**Task directions**
Below is some data; print it all back exactly.

# # # # # # #

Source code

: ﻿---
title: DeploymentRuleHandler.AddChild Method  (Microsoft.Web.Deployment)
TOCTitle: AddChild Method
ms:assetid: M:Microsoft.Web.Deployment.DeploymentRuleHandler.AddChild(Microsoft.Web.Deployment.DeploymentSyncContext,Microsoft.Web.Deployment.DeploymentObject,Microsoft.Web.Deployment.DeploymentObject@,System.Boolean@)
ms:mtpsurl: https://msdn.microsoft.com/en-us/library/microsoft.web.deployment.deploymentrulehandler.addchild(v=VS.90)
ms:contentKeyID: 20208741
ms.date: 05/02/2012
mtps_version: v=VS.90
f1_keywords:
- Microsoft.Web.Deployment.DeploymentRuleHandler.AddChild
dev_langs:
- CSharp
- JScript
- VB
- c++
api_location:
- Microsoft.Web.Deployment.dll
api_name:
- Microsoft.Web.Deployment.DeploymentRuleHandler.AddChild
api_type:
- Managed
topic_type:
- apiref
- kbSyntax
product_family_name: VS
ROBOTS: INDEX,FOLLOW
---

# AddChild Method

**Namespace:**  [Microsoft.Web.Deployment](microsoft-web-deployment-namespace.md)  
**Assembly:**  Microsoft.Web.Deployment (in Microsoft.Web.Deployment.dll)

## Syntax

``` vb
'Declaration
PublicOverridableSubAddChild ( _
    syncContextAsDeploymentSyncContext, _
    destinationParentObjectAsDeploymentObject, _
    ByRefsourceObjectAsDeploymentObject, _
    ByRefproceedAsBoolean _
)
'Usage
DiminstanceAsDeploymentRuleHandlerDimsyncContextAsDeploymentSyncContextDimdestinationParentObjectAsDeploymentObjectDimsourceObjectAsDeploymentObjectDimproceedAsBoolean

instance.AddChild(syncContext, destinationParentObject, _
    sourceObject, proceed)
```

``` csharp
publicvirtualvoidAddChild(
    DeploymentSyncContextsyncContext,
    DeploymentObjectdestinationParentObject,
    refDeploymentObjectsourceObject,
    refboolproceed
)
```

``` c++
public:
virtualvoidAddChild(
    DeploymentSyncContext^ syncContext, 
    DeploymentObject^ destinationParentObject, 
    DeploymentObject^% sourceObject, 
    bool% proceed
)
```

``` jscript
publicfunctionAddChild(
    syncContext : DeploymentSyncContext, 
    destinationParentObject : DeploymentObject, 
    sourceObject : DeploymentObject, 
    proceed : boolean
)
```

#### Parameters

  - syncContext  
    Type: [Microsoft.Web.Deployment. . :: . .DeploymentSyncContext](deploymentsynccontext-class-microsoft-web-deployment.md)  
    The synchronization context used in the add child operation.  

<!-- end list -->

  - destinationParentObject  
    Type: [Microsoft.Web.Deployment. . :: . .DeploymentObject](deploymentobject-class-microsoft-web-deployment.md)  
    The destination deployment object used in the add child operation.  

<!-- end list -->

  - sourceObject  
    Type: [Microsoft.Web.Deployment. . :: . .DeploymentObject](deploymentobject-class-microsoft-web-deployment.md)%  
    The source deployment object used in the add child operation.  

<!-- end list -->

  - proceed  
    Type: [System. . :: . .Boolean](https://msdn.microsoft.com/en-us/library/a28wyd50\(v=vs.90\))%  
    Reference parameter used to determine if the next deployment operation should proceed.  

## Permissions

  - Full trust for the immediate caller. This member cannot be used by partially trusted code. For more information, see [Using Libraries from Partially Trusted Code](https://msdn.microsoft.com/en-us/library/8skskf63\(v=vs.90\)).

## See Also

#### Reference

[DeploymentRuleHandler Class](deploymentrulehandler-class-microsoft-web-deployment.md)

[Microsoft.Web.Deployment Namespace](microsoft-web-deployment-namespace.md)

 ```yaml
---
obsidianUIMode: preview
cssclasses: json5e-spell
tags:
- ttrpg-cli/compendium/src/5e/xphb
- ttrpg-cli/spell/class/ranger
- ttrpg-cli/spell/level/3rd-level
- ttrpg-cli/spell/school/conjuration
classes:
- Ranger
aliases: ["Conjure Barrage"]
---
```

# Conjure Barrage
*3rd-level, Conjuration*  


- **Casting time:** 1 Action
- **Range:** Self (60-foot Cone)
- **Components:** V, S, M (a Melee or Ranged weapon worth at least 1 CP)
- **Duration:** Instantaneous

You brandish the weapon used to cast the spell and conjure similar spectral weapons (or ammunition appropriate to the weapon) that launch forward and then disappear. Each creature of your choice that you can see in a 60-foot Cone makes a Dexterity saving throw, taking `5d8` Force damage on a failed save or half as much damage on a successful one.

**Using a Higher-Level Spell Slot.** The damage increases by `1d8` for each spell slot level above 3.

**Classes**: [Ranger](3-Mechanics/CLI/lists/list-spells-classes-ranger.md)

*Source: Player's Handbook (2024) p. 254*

# # # # # # #

**Task result**
Source code

: ﻿---
title: DeploymentRuleHandler.AddChild Method  (Microsoft.Web.Deployment)
TOCTitle: AddChild Method
ms:assetid: M:Microsoft.Web.Deployment.DeploymentRuleHandler.AddChild(Microsoft.Web.Deployment.DeploymentSyncContext,Microsoft.Web.Deployment.DeploymentObject,Microsoft.Web.Deployment.DeploymentObject@,System.Boolean@)
ms:mtpsurl: https://msdn.microsoft.com/en-us/library/microsoft.web.deployment.deploymentrulehandler.addchild(v=VS.90)
ms:contentKeyID: 20208741
ms.date: 05/02/2012
mtps_version: v=VS.90
f1_keywords:
- Microsoft.Web.Deployment.DeploymentRuleHandler.AddChild
dev_langs:
- CSharp
- JScript
- VB
- c++
api_location:
- Microsoft.Web.Deployment.dll
api_name:
- Microsoft.Web.Deployment.DeploymentRuleHandler.AddChild
api_type:
- Managed
topic_type:
- apiref
- kbSyntax
product_family_name: VS
ROBOTS: INDEX,FOLLOW
---

# AddChild Method

**Namespace:**  [Microsoft.Web.Deployment](microsoft-web-deployment-namespace.md)  
**Assembly:**  Microsoft.Web.Deployment (in Microsoft.Web.Deployment.dll)

## Syntax

``` vb
'Declaration
PublicOverridableSubAddChild ( _
    syncContextAsDeploymentSyncContext, _
    destinationParentObjectAsDeploymentObject, _
    ByRefsourceObjectAsDeploymentObject, _
    ByRefproceedAsBoolean _
)
'Usage
DiminstanceAsDeploymentRuleHandlerDimsyncContextAsDeploymentSyncContextDimdestinationParentObjectAsDeploymentObjectDimsourceObjectAsDeploymentObjectDimproceedAsBoolean

instance.AddChild(syncContext, destinationParentObject, _
    sourceObject, proceed)
```

``` csharp
publicvirtualvoidAddChild(
    DeploymentSyncContextsyncContext,
    DeploymentObjectdestinationParentObject,
    refDeploymentObjectsourceObject,
    refboolproceed
)
```

``` c++
public:
virtualvoidAddChild(
    DeploymentSyncContext^ syncContext, 
    DeploymentObject^ destinationParentObject, 
    DeploymentObject^% sourceObject, 
    bool% proceed
)
```

``` jscript
publicfunctionAddChild(
    syncContext : DeploymentSyncContext, 
    destinationParentObject : DeploymentObject, 
    sourceObject : DeploymentObject, 
    proceed : boolean
)
```

#### Parameters

  - syncContext  
    Type: [Microsoft.Web.Deployment. . :: . .DeploymentSyncContext](deploymentsynccontext-class-microsoft-web-deployment.md)  
    The synchronization context used in the add child operation.  

<!-- end list -->

  - destinationParentObject  
    Type: [Microsoft.Web.Deployment. . :: . .DeploymentObject](deploymentobject-class-microsoft-web-deployment.md)  
    The destination deployment object used in the add child operation.  

<!-- end list -->

  - sourceObject  
    Type: [Microsoft.Web.Deployment. . :: . .DeploymentObject](deploymentobject-class-microsoft-web-deployment.md)%  
    The source deployment object used in the add child operation.  

<!-- end list -->

  - proceed  
    Type: [System. . :: . .Boolean](https://msdn.microsoft.com/en-us/library/a28wyd50\(v=vs.90\))%  
    Reference parameter used to determine if the next deployment operation should proceed.  

## Permissions

  - Full trust for the immediate caller. This member cannot be used by partially trusted code. For more information, see [Using Libraries from Partially Trusted Code](https://msdn.microsoft.com/en-us/library/8skskf63\(v=vs.90\)).

## See Also

#### Reference

[DeploymentRuleHandler Class](deploymentrulehandler-class-microsoft-web-deployment.md)

[Microsoft.Web.Deployment Namespace](microsoft-web-deployment-namespace.md)

 ```yaml
---
obsidianUIMode: preview
cssclasses: json5e-spell
tags:
- ttrpg-cli/compendium/src/5e/xphb
- ttrpg-cli/spell/class/ranger
- ttrpg-cli/spell/level/3rd-level
- ttrpg-cli/spell/school/conjuration
classes:
- Ranger
aliases: ["Conjure Barrage"]
---
```

# Conjure Barrage
*3rd-level, Conjuration*  


- **Casting time:** 1 Action
- **Range:** Self (60-foot Cone)
- **Components:** V, S, M (a Melee or Ranged weapon worth at least 1 CP)
- **Duration:** Instantaneous

You brandish the weapon used to cast the spell and conjure similar spectral weapons (or ammunition appropriate to the weapon) that launch forward and then disappear. Each creature of your choice that you can see in a 60-foot Cone makes a Dexterity saving throw, taking `5d8` Force damage on a failed save or half as much damage on a successful one.

**Using a Higher-Level Spell Slot.** The damage increases by `1d8` for each spell slot level above 3.

**Classes**: [Ranger](3-Mechanics/CLI/lists/list-spells-classes-ranger.md)

*Source: Player's Handbook (2024) p. 254*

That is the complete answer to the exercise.